Certainly if the Lioness had been there. A true hero. A woman. One of the few to have made a name for herself during the 20 Years’ War.
“You will be here when I return,” Chigusa said. She did not ask it as a question. Janice watched her lithe, limber figure bound steadily for the exit. Screams of anguish erupted from the darkened abyss of the outside as she opened the door, before disappearing into it.
Janice thought for a moment of following. She imagined the grit and determination it would take to do so. The plucky young warrior, following alongside her idol. Not taking no for an answer. It would have been the beginning of a true hero’s tale.
But Janice was tired. And she was beaten. And she did not have the fire to be the hero of her own story. She wondered if any of them ever did at one point. Had Chigusa, when confronted with her first duel at the Crossroads, hidden behind her fellow warriors, resting for the next day of stress and uncertainty in the trenches? Or did she fight at soon as the opportunity presented itself?

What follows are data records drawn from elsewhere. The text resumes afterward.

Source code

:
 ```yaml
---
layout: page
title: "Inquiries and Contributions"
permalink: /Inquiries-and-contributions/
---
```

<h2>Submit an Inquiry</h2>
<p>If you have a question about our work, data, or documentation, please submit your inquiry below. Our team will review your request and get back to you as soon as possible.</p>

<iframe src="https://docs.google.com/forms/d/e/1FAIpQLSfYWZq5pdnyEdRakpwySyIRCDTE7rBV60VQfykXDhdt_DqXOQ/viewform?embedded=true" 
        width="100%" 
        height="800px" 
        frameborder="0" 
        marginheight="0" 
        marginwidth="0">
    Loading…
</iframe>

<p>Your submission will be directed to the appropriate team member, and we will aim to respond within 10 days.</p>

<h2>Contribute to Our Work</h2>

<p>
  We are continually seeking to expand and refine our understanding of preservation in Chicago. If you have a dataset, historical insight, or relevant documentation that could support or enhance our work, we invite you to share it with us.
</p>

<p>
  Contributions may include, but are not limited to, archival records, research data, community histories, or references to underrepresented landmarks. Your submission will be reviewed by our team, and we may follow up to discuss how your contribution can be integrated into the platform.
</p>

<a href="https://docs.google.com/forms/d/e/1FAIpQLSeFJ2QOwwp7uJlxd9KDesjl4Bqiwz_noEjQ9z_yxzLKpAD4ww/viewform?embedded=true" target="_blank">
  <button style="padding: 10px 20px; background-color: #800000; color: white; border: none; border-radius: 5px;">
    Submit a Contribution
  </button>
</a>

Janice did not take long to ponder these thoughts. The more the debate raged inside her, the further Chigusa no doubt moved from the cabin. The further into the abyss she sank, and the opportunity for Janice to fight and survive slipped away. The more she thought, the more certain her death became if she stepped a single foot outside the cabin.
The door was open, Janice staring into the abyss for far too long. Until finally, she reached out a hand and shut it closed.

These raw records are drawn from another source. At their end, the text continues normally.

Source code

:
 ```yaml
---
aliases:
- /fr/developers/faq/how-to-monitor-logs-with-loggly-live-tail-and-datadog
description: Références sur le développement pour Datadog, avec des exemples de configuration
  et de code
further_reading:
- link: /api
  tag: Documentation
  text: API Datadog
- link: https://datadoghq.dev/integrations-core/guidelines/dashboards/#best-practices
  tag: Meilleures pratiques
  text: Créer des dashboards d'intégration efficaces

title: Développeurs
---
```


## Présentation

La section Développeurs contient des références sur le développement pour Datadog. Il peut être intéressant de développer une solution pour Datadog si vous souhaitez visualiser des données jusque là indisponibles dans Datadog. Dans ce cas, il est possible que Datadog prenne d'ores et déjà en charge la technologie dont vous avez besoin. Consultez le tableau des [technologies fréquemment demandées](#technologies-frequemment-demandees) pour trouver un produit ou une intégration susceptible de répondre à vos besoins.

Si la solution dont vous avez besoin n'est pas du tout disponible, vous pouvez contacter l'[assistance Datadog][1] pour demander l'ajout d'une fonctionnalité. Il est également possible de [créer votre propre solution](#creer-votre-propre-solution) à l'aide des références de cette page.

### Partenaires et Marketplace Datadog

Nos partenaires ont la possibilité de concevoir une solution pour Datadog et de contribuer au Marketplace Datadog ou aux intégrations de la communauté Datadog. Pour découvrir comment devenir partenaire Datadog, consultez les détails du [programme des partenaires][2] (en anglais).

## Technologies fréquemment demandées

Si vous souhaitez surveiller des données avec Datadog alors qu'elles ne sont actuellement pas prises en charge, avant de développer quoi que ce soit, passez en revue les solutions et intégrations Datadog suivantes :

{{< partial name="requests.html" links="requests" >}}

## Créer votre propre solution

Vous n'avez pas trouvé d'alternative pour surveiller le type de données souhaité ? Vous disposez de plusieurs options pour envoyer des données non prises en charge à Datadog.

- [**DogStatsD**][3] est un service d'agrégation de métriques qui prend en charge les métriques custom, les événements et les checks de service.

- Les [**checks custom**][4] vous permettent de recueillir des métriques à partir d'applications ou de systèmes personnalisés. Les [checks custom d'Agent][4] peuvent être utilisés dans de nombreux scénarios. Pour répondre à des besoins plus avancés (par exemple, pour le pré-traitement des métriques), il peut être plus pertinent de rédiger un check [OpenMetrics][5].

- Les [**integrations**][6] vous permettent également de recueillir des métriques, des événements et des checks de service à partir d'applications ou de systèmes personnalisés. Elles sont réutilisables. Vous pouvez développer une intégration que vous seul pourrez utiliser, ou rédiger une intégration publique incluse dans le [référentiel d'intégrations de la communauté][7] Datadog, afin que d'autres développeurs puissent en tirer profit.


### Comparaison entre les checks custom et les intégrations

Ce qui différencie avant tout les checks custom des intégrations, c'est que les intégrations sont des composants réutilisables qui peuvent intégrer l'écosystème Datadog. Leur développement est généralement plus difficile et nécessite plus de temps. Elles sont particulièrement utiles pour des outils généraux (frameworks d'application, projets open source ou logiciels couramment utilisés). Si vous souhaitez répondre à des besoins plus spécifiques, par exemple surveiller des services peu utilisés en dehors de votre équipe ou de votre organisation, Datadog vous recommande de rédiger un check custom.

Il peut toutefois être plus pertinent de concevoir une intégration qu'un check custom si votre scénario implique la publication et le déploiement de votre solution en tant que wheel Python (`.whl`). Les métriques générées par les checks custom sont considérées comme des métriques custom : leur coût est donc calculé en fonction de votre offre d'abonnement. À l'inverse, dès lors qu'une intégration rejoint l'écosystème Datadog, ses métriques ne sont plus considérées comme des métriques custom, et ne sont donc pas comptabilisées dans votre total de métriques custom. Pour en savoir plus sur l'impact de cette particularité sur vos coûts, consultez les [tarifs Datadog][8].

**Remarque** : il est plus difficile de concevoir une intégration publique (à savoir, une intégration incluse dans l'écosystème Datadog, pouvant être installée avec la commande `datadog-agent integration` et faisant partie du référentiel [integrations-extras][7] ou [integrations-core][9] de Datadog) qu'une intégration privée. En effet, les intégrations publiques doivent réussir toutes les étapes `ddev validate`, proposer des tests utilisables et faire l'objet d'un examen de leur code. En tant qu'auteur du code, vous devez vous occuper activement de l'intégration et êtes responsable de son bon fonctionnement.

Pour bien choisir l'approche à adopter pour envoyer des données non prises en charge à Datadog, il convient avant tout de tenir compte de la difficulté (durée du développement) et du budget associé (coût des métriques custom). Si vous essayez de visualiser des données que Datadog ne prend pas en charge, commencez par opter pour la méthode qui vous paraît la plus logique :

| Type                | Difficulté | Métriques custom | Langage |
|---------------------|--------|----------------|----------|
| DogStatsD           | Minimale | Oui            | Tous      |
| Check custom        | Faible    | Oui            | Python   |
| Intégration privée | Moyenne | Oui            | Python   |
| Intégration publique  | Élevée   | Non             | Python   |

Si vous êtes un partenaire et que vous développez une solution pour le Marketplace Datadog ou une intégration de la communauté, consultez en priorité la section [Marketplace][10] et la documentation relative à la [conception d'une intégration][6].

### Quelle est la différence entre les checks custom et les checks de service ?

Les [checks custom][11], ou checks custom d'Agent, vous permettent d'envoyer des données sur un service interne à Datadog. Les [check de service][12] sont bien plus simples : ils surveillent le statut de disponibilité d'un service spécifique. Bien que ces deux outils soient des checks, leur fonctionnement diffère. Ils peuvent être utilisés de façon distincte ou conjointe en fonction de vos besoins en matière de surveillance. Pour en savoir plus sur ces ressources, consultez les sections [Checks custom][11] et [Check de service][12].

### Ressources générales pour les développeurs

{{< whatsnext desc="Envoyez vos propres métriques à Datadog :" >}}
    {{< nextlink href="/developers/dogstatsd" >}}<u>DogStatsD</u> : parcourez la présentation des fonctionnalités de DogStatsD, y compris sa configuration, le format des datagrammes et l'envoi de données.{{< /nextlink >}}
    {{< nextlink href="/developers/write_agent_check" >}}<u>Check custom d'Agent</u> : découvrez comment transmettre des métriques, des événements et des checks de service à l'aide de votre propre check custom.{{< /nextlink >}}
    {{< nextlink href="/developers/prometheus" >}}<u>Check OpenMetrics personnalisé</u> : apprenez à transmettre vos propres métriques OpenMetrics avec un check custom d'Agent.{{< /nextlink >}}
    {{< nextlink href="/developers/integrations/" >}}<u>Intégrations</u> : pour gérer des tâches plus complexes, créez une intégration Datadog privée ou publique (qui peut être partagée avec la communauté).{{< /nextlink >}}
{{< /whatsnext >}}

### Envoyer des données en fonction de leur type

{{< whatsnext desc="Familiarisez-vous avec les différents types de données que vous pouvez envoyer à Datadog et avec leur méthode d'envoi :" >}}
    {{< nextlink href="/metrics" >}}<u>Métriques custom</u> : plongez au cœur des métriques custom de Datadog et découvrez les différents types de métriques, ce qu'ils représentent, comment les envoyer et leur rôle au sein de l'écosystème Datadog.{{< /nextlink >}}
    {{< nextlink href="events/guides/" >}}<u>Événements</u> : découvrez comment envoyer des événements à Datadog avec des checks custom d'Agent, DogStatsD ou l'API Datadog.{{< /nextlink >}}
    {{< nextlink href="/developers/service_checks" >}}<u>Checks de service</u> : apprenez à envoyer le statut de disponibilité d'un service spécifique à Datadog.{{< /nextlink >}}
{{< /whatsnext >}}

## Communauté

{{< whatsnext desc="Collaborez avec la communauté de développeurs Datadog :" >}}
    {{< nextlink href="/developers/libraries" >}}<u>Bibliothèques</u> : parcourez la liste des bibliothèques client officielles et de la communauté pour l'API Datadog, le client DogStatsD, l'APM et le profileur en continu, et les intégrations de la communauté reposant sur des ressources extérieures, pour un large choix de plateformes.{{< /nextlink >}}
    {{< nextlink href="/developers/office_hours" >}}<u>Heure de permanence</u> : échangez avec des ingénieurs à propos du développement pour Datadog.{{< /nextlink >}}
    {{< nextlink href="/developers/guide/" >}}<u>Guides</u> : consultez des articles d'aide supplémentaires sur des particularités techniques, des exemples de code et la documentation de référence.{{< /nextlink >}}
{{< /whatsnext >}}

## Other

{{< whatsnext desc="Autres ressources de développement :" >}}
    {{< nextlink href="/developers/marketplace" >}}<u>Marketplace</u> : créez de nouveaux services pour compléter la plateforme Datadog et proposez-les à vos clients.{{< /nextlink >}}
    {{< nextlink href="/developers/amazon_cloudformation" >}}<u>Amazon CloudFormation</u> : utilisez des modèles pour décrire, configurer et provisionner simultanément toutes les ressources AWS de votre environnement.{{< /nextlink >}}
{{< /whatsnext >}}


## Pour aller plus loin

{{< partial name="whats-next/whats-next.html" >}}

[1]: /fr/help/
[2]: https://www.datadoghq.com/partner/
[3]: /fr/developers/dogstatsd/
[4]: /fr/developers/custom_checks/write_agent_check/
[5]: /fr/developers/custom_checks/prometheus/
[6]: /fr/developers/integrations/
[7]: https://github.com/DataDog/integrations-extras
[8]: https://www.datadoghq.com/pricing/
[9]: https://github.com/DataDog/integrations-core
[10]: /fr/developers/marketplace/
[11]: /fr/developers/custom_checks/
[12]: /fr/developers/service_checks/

There would come another chance to fight. And plenty more chances to die. Of this, she was certain. But not before she found her sister. And not before she felt her stomach full one last time with a warm meal and soft bed.
Janice shut her eyes as the door creaked shut, deafening the sounds of horror the forest provided. She returned to the stained, dilapidated bed and collapsed. It did not take long to sleep.